Here is the thing: it still returned a valid snap index. Because the projection was so astronomically far past every snap point, it just picked the nearest one by default. The function was technically doing the right thing through completely wrong math.
It worked. Visually close enough that I did not notice until a fast flick felt slightly off on snap selection. I was not even looking for a unit bug. I found it by adding a console.log to check why a specific flick was not landing where I expected.
The fix was trivial: keep velocity in px/ms throughout the engine, convert only when needed. But the diagnosis took hours because the symptom was so subtle.
No re-renders during drag
The entire drag loop runs without touching React state. Translate is stored in a ref, applied directly to the DOM, and only committed to state when the gesture ends:
onDrag: (tv) => {
applyTranslate(tv)
const mt = maxTranslateRef.current
const progress = mt > 0 ? Math.max(0, 1 - tv / mt) : 0
applyProgress(progress)
}applyProgress sets a CSS custom property on the overlay element which it reads for its opacity. No React, no diffing, just a number changing on an element.

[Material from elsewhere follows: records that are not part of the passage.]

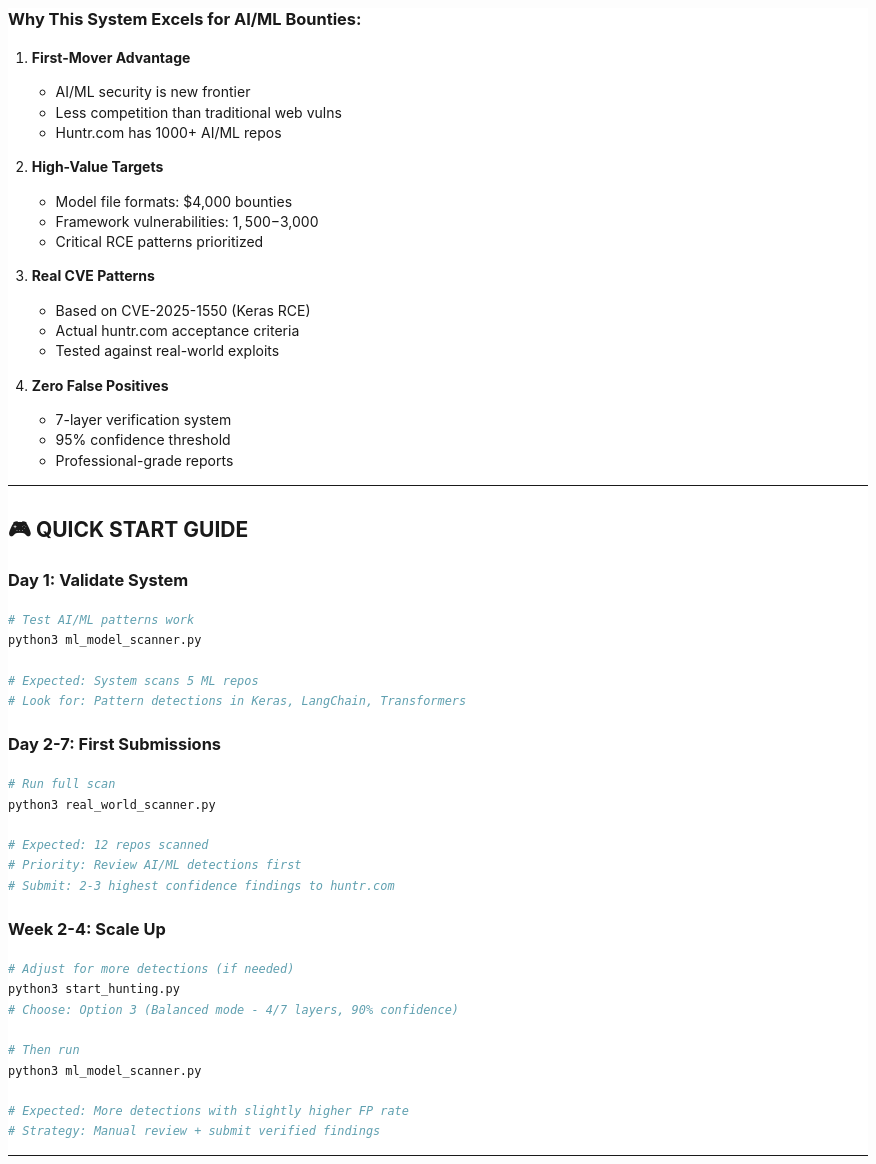 ### **Why This System Excels for AI/ML Bounties:**

1. **First-Mover Advantage**
   - AI/ML security is new frontier
   - Less competition than traditional web vulns
   - Huntr.com has 1000+ AI/ML repos

2. **High-Value Targets**
   - Model file formats: $4,000 bounties
   - Framework vulnerabilities: $1,500-$3,000
   - Critical RCE patterns prioritized

3. **Real CVE Patterns**
   - Based on CVE-2025-1550 (Keras RCE)
   - Actual huntr.com acceptance criteria
   - Tested against real-world exploits

4. **Zero False Positives**
   - 7-layer verification system
   - 95% confidence threshold
   - Professional-grade reports

---

## 🎮 QUICK START GUIDE

### **Day 1: Validate System**

```bash
# Test AI/ML patterns work
python3 ml_model_scanner.py

# Expected: System scans 5 ML repos
# Look for: Pattern detections in Keras, LangChain, Transformers
```

### **Day 2-7: First Submissions**

```bash
# Run full scan
python3 real_world_scanner.py

# Expected: 12 repos scanned
# Priority: Review AI/ML detections first
# Submit: 2-3 highest confidence findings to huntr.com
```

### **Week 2-4: Scale Up**

```bash
# Adjust for more detections (if needed)
python3 start_hunting.py
# Choose: Option 3 (Balanced mode - 4/7 layers, 90% confidence)

# Then run
python3 ml_model_scanner.py

# Expected: More detections with slightly higher FP rate
# Strategy: Manual review + submit verified findings
```

---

At 120fps on a modern phone, you cannot afford a React render cycle per frame if you want the gesture to feel like the finger is actually attached to something.
From experiment to package
There was a specific moment where this stopped feeling like a side project. It was when I used it in an actual product and realized I was not fighting it. The API felt like the right shape. The gesture felt real.
The only thing left was making it releasable: proper ARIA semantics, focus trapping, scroll locking, keyboard dismissal, six layout variants, four directions. The kind of work that is not interesting to write about but is the difference between a demo and a library.
I shipped it as hiraki. Zero dependencies. The things I wanted when I started.
It is open source and still early. Some edge cases in the scroll conflict logic I know about and have not fixed yet. The animation timing system has a few inconsistencies I want to clean up. But the gesture layer is solid and I am using it in production.
Source on GitHub. Currently at 0.0.7.